▶ **Data to process**
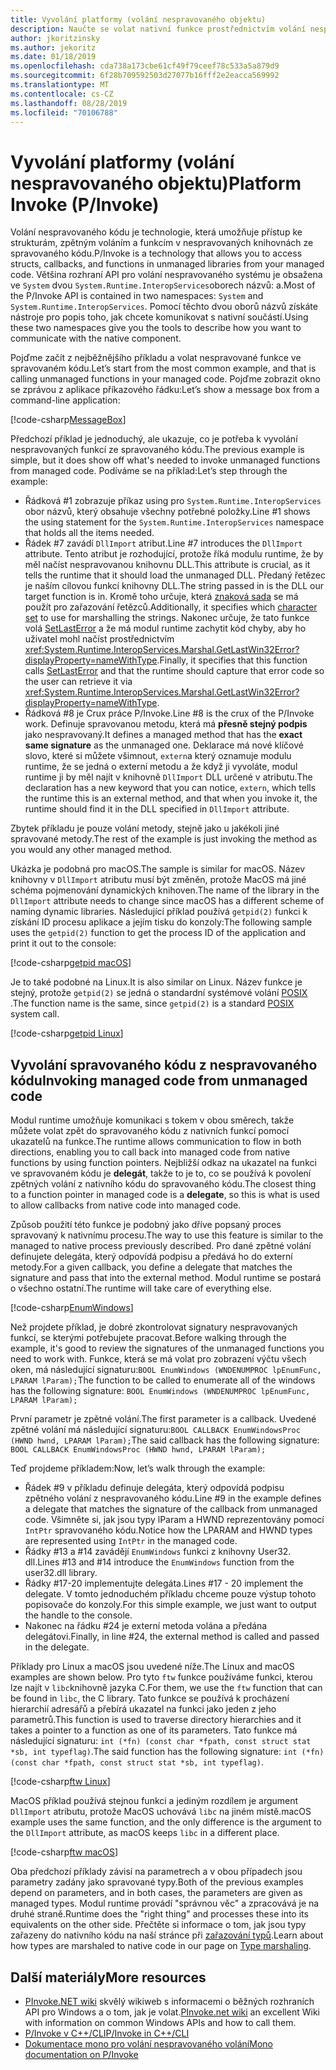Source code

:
```yaml
---
title: Vyvolání platformy (volání nespravovaného objektu)
description: Naučte se volat nativní funkce prostřednictvím volání nespravovaného kódu v .NET.
author: jkoritzinsky
ms.author: jekoritz
ms.date: 01/18/2019
ms.openlocfilehash: cda738a173cbe61cf49f79ceef78c533a5a879d9
ms.sourcegitcommit: 6f28b709592503d27077b16fff2e2eacca569992
ms.translationtype: MT
ms.contentlocale: cs-CZ
ms.lasthandoff: 08/28/2019
ms.locfileid: "70106788"
---
```

# <a name="platform-invoke-pinvoke"></a><span data-ttu-id="1fa39-103">Vyvolání platformy (volání nespravovaného objektu)</span><span class="sxs-lookup"><span data-stu-id="1fa39-103">Platform Invoke (P/Invoke)</span></span>

<span data-ttu-id="1fa39-104">Volání nespravovaného kódu je technologie, která umožňuje přístup ke strukturám, zpětným voláním a funkcím v nespravovaných knihovnách ze spravovaného kódu.</span><span class="sxs-lookup"><span data-stu-id="1fa39-104">P/Invoke is a technology that allows you to access structs, callbacks, and functions in unmanaged libraries from your managed code.</span></span> <span data-ttu-id="1fa39-105">Většina rozhraní API pro volání nespravovaného systému je obsažena ve `System` dvou `System.Runtime.InteropServices`oborech názvů: a.</span><span class="sxs-lookup"><span data-stu-id="1fa39-105">Most of the P/Invoke API is contained in two namespaces: `System` and `System.Runtime.InteropServices`.</span></span> <span data-ttu-id="1fa39-106">Pomocí těchto dvou oborů názvů získáte nástroje pro popis toho, jak chcete komunikovat s nativní součástí.</span><span class="sxs-lookup"><span data-stu-id="1fa39-106">Using these two namespaces give you the tools to describe how you want to communicate with the native component.</span></span>

<span data-ttu-id="1fa39-107">Pojďme začít z nejběžnějšího příkladu a volat nespravované funkce ve spravovaném kódu.</span><span class="sxs-lookup"><span data-stu-id="1fa39-107">Let’s start from the most common example, and that is calling unmanaged functions in your managed code.</span></span> <span data-ttu-id="1fa39-108">Pojďme zobrazit okno se zprávou z aplikace příkazového řádku:</span><span class="sxs-lookup"><span data-stu-id="1fa39-108">Let’s show a message box from a command-line application:</span></span>

[!code-csharp[MessageBox](~/samples/snippets/standard/interop/pinvoke/messagebox.cs)]

<span data-ttu-id="1fa39-109">Předchozí příklad je jednoduchý, ale ukazuje, co je potřeba k vyvolání nespravovaných funkcí ze spravovaného kódu.</span><span class="sxs-lookup"><span data-stu-id="1fa39-109">The previous example is simple, but it does show off what's needed to invoke unmanaged functions from managed code.</span></span> <span data-ttu-id="1fa39-110">Podíváme se na příklad:</span><span class="sxs-lookup"><span data-stu-id="1fa39-110">Let’s step through the example:</span></span>

- <span data-ttu-id="1fa39-111">Řádková #1 zobrazuje příkaz using pro `System.Runtime.InteropServices` obor názvů, který obsahuje všechny potřebné položky.</span><span class="sxs-lookup"><span data-stu-id="1fa39-111">Line #1 shows the using statement for the `System.Runtime.InteropServices` namespace that holds all the items needed.</span></span>
- <span data-ttu-id="1fa39-112">Řádek #7 zavádí `DllImport` atribut.</span><span class="sxs-lookup"><span data-stu-id="1fa39-112">Line #7 introduces the `DllImport` attribute.</span></span> <span data-ttu-id="1fa39-113">Tento atribut je rozhodující, protože říká modulu runtime, že by měl načíst nespravovanou knihovnu DLL.</span><span class="sxs-lookup"><span data-stu-id="1fa39-113">This attribute is crucial, as it tells the runtime that it should load the unmanaged DLL.</span></span> <span data-ttu-id="1fa39-114">Předaný řetězec je naším cílovou funkcí knihovny DLL.</span><span class="sxs-lookup"><span data-stu-id="1fa39-114">The string passed in is the DLL our target function is in.</span></span> <span data-ttu-id="1fa39-115">Kromě toho určuje, která [znaková sada](./charset.md) se má použít pro zařazování řetězců.</span><span class="sxs-lookup"><span data-stu-id="1fa39-115">Additionally, it specifies which [character set](./charset.md) to use for marshalling the strings.</span></span> <span data-ttu-id="1fa39-116">Nakonec určuje, že tato funkce volá [SetLastError](/windows/desktop/api/errhandlingapi/nf-errhandlingapi-setlasterror) a že má modul runtime zachytit kód chyby, aby ho uživatel mohl načíst prostřednictvím <xref:System.Runtime.InteropServices.Marshal.GetLastWin32Error?displayProperty=nameWithType>.</span><span class="sxs-lookup"><span data-stu-id="1fa39-116">Finally, it specifies that this function calls [SetLastError](/windows/desktop/api/errhandlingapi/nf-errhandlingapi-setlasterror) and that the runtime should capture that error code so the user can retrieve it via <xref:System.Runtime.InteropServices.Marshal.GetLastWin32Error?displayProperty=nameWithType>.</span></span>
- <span data-ttu-id="1fa39-117">Řádková #8 je Crux práce P/Invoke.</span><span class="sxs-lookup"><span data-stu-id="1fa39-117">Line #8 is the crux of the P/Invoke work.</span></span> <span data-ttu-id="1fa39-118">Definuje spravovanou metodu, která má **přesně stejný podpis** jako nespravovaný.</span><span class="sxs-lookup"><span data-stu-id="1fa39-118">It defines a managed method that has the **exact same signature** as the unmanaged one.</span></span> <span data-ttu-id="1fa39-119">Deklarace má nové klíčové slovo, které si můžete všimnout, `extern`a který oznamuje modulu runtime, že se jedná o externí metodu a že když ji vyvoláte, modul runtime ji by měl najít v knihovně `DllImport` DLL určené v atributu.</span><span class="sxs-lookup"><span data-stu-id="1fa39-119">The declaration has a new keyword that you can notice, `extern`, which tells the runtime this is an external method, and that when you invoke it, the runtime should find it in the DLL specified in `DllImport` attribute.</span></span>

<span data-ttu-id="1fa39-120">Zbytek příkladu je pouze volání metody, stejně jako u jakékoli jiné spravované metody.</span><span class="sxs-lookup"><span data-stu-id="1fa39-120">The rest of the example is just invoking the method as you would any other managed method.</span></span>

<span data-ttu-id="1fa39-121">Ukázka je podobná pro macOS.</span><span class="sxs-lookup"><span data-stu-id="1fa39-121">The sample is similar for macOS.</span></span> <span data-ttu-id="1fa39-122">Název knihovny v `DllImport` atributu musí být změněn, protože MacOS má jiné schéma pojmenování dynamických knihoven.</span><span class="sxs-lookup"><span data-stu-id="1fa39-122">The name of the library in the `DllImport` attribute needs to change since macOS has a different scheme of naming dynamic libraries.</span></span> <span data-ttu-id="1fa39-123">Následující příklad používá `getpid(2)` funkci k získání ID procesu aplikace a jejím tisku do konzoly:</span><span class="sxs-lookup"><span data-stu-id="1fa39-123">The following sample uses the `getpid(2)` function to get the process ID of the application and print it out to the console:</span></span>

[!code-csharp[getpid macOS](~/samples/snippets/standard/interop/pinvoke/getpid-macos.cs)]

<span data-ttu-id="1fa39-124">Je to také podobné na Linux.</span><span class="sxs-lookup"><span data-stu-id="1fa39-124">It is also similar on Linux.</span></span> <span data-ttu-id="1fa39-125">Název funkce je stejný, protože `getpid(2)` se jedná o standardní systémové volání [POSIX](https://en.wikipedia.org/wiki/POSIX) .</span><span class="sxs-lookup"><span data-stu-id="1fa39-125">The function name is the same, since `getpid(2)` is a standard [POSIX](https://en.wikipedia.org/wiki/POSIX) system call.</span></span>

[!code-csharp[getpid Linux](~/samples/snippets/standard/interop/pinvoke/getpid-linux.cs)]

## <a name="invoking-managed-code-from-unmanaged-code"></a><span data-ttu-id="1fa39-126">Vyvolání spravovaného kódu z nespravovaného kódu</span><span class="sxs-lookup"><span data-stu-id="1fa39-126">Invoking managed code from unmanaged code</span></span>

<span data-ttu-id="1fa39-127">Modul runtime umožňuje komunikaci s tokem v obou směrech, takže můžete volat zpět do spravovaného kódu z nativních funkcí pomocí ukazatelů na funkce.</span><span class="sxs-lookup"><span data-stu-id="1fa39-127">The runtime allows communication to flow in both directions, enabling you to call back into managed code from native functions by using function pointers.</span></span> <span data-ttu-id="1fa39-128">Nejbližší odkaz na ukazatel na funkci ve spravovaném kódu je **delegát**, takže to je to, co se používá k povolení zpětných volání z nativního kódu do spravovaného kódu.</span><span class="sxs-lookup"><span data-stu-id="1fa39-128">The closest thing to a function pointer in managed code is a **delegate**, so this is what is used to allow callbacks from native code into managed code.</span></span>

<span data-ttu-id="1fa39-129">Způsob použití této funkce je podobný jako dříve popsaný proces spravovaný k nativnímu procesu.</span><span class="sxs-lookup"><span data-stu-id="1fa39-129">The way to use this feature is similar to the managed to native process previously described.</span></span> <span data-ttu-id="1fa39-130">Pro dané zpětné volání definujete delegáta, který odpovídá podpisu a předává ho do externí metody.</span><span class="sxs-lookup"><span data-stu-id="1fa39-130">For a given callback, you define a delegate that matches the signature and pass that into the external method.</span></span> <span data-ttu-id="1fa39-131">Modul runtime se postará o všechno ostatní.</span><span class="sxs-lookup"><span data-stu-id="1fa39-131">The runtime will take care of everything else.</span></span>

[!code-csharp[EnumWindows](~/samples/snippets/standard/interop/pinvoke/enumwindows.cs)]

<span data-ttu-id="1fa39-132">Než projdete příklad, je dobré zkontrolovat signatury nespravovaných funkcí, se kterými potřebujete pracovat.</span><span class="sxs-lookup"><span data-stu-id="1fa39-132">Before walking through the example, it's good to review the signatures of the unmanaged functions you need to work with.</span></span> <span data-ttu-id="1fa39-133">Funkce, která se má volat pro zobrazení výčtu všech oken, má následující signaturu:`BOOL EnumWindows (WNDENUMPROC lpEnumFunc, LPARAM lParam);`</span><span class="sxs-lookup"><span data-stu-id="1fa39-133">The function to be called to enumerate all of the windows has the following signature: `BOOL EnumWindows (WNDENUMPROC lpEnumFunc, LPARAM lParam);`</span></span>

<span data-ttu-id="1fa39-134">První parametr je zpětné volání.</span><span class="sxs-lookup"><span data-stu-id="1fa39-134">The first parameter is a callback.</span></span> <span data-ttu-id="1fa39-135">Uvedené zpětné volání má následující signaturu:`BOOL CALLBACK EnumWindowsProc (HWND hwnd, LPARAM lParam);`</span><span class="sxs-lookup"><span data-stu-id="1fa39-135">The said callback has the following signature: `BOOL CALLBACK EnumWindowsProc (HWND hwnd, LPARAM lParam);`</span></span>

<span data-ttu-id="1fa39-136">Teď projdeme příkladem:</span><span class="sxs-lookup"><span data-stu-id="1fa39-136">Now, let’s walk through the example:</span></span>

- <span data-ttu-id="1fa39-137">Řádek #9 v příkladu definuje delegáta, který odpovídá podpisu zpětného volání z nespravovaného kódu.</span><span class="sxs-lookup"><span data-stu-id="1fa39-137">Line #9 in the example defines a delegate that matches the signature of the callback from unmanaged code.</span></span> <span data-ttu-id="1fa39-138">Všimněte si, jak jsou typy lParam a HWND reprezentovány pomocí `IntPtr` spravovaného kódu.</span><span class="sxs-lookup"><span data-stu-id="1fa39-138">Notice how the LPARAM and HWND types are represented using `IntPtr` in the managed code.</span></span>
- <span data-ttu-id="1fa39-139">Řádky #13 a #14 zavádějí `EnumWindows` funkci z knihovny User32. dll.</span><span class="sxs-lookup"><span data-stu-id="1fa39-139">Lines #13 and #14 introduce the `EnumWindows` function from the user32.dll library.</span></span>
- <span data-ttu-id="1fa39-140">Řádky #17-20 implementujte delegáta.</span><span class="sxs-lookup"><span data-stu-id="1fa39-140">Lines #17 - 20 implement the delegate.</span></span> <span data-ttu-id="1fa39-141">V tomto jednoduchém příkladu chceme pouze výstup tohoto popisovače do konzoly.</span><span class="sxs-lookup"><span data-stu-id="1fa39-141">For this simple example, we just want to output the handle to the console.</span></span>
- <span data-ttu-id="1fa39-142">Nakonec na řádku #24 je externí metoda volána a předána delegátovi.</span><span class="sxs-lookup"><span data-stu-id="1fa39-142">Finally, in line #24, the external method is called and passed in the delegate.</span></span>

<span data-ttu-id="1fa39-143">Příklady pro Linux a macOS jsou uvedené níže.</span><span class="sxs-lookup"><span data-stu-id="1fa39-143">The Linux and macOS examples are shown below.</span></span> <span data-ttu-id="1fa39-144">Pro tyto `ftw` funkce používáme funkci, kterou lze najít v `libc`knihovně jazyka C.</span><span class="sxs-lookup"><span data-stu-id="1fa39-144">For them, we use the `ftw` function that can be found in `libc`, the C library.</span></span> <span data-ttu-id="1fa39-145">Tato funkce se používá k procházení hierarchií adresářů a přebírá ukazatel na funkci jako jeden z jeho parametrů.</span><span class="sxs-lookup"><span data-stu-id="1fa39-145">This function is used to traverse directory hierarchies and it takes a pointer to a function as one of its parameters.</span></span> <span data-ttu-id="1fa39-146">Tato funkce má následující signaturu: `int (*fn) (const char *fpath, const struct stat *sb, int typeflag)`.</span><span class="sxs-lookup"><span data-stu-id="1fa39-146">The said function has the following signature: `int (*fn) (const char *fpath, const struct stat *sb, int typeflag)`.</span></span>

[!code-csharp[ftw Linux](~/samples/snippets/standard/interop/pinvoke/ftw-linux.cs)]

<span data-ttu-id="1fa39-147">MacOS příklad používá stejnou funkci a jediným rozdílem je argument `DllImport` atributu, protože MacOS uchovává `libc` na jiném místě.</span><span class="sxs-lookup"><span data-stu-id="1fa39-147">macOS example uses the same function, and the only difference is the argument to the `DllImport` attribute, as macOS keeps `libc` in a different place.</span></span>

[!code-csharp[ftw macOS](~/samples/snippets/standard/interop/pinvoke/ftw-macos.cs)]

<span data-ttu-id="1fa39-148">Oba předchozí příklady závisí na parametrech a v obou případech jsou parametry zadány jako spravované typy.</span><span class="sxs-lookup"><span data-stu-id="1fa39-148">Both of the previous examples depend on parameters, and in both cases, the parameters are given as managed types.</span></span> <span data-ttu-id="1fa39-149">Modul runtime provádí "správnou věc" a zpracovává je na druhé straně.</span><span class="sxs-lookup"><span data-stu-id="1fa39-149">Runtime does the "right thing" and processes these into its equivalents on the other side.</span></span> <span data-ttu-id="1fa39-150">Přečtěte si informace o tom, jak jsou typy zařazeny do nativního kódu na naší stránce při [zařazování typů](type-marshaling.md).</span><span class="sxs-lookup"><span data-stu-id="1fa39-150">Learn about how types are marshaled to native code in our page on [Type marshaling](type-marshaling.md).</span></span>

## <a name="more-resources"></a><span data-ttu-id="1fa39-151">Další materiály</span><span class="sxs-lookup"><span data-stu-id="1fa39-151">More resources</span></span>

- <span data-ttu-id="1fa39-152">[PInvoke.NET wiki](https://www.pinvoke.net/) skvělý wikiweb s informacemi o běžných rozhraních API pro Windows a o tom, jak je volat.</span><span class="sxs-lookup"><span data-stu-id="1fa39-152">[PInvoke.net wiki](https://www.pinvoke.net/) an excellent Wiki with information on common Windows APIs and how to call them.</span></span>
- [<span data-ttu-id="1fa39-153">P/Invoke v C++/CLI</span><span class="sxs-lookup"><span data-stu-id="1fa39-153">P/Invoke in C++/CLI</span></span>](/cpp/dotnet/native-and-dotnet-interoperability)
- [<span data-ttu-id="1fa39-154">Dokumentace mono pro volání nespravovaného volání</span><span class="sxs-lookup"><span data-stu-id="1fa39-154">Mono documentation on P/Invoke</span></span>](https://www.mono-project.com/docs/advanced/pinvoke/)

▶ **Problem to work on**
Starting with the first line of the records above and stopping after the line containing "(volání nespravovaného objektu)</span><span", repeat every line exactly and leave out the pictures.

▶ **Task output**
Source code

:
```yaml
---
title: Vyvolání platformy (volání nespravovaného objektu)
description: Naučte se volat nativní funkce prostřednictvím volání nespravovaného kódu v .NET.
author: jkoritzinsky
ms.author: jekoritz
ms.date: 01/18/2019
ms.openlocfilehash: cda738a173cbe61cf49f79ceef78c533a5a879d9
ms.sourcegitcommit: 6f28b709592503d27077b16fff2e2eacca569992
ms.translationtype: MT
ms.contentlocale: cs-CZ
ms.lasthandoff: 08/28/2019
ms.locfileid: "70106788"
---
```

# <a name="platform-invoke-pinvoke"></a><span data-ttu-id="1fa39-103">Vyvolání platformy (volání nespravovaného objektu)</span><span class="sxs-lookup"><span data-stu-id="1fa39-103">Platform Invoke (P/Invoke)</span></span>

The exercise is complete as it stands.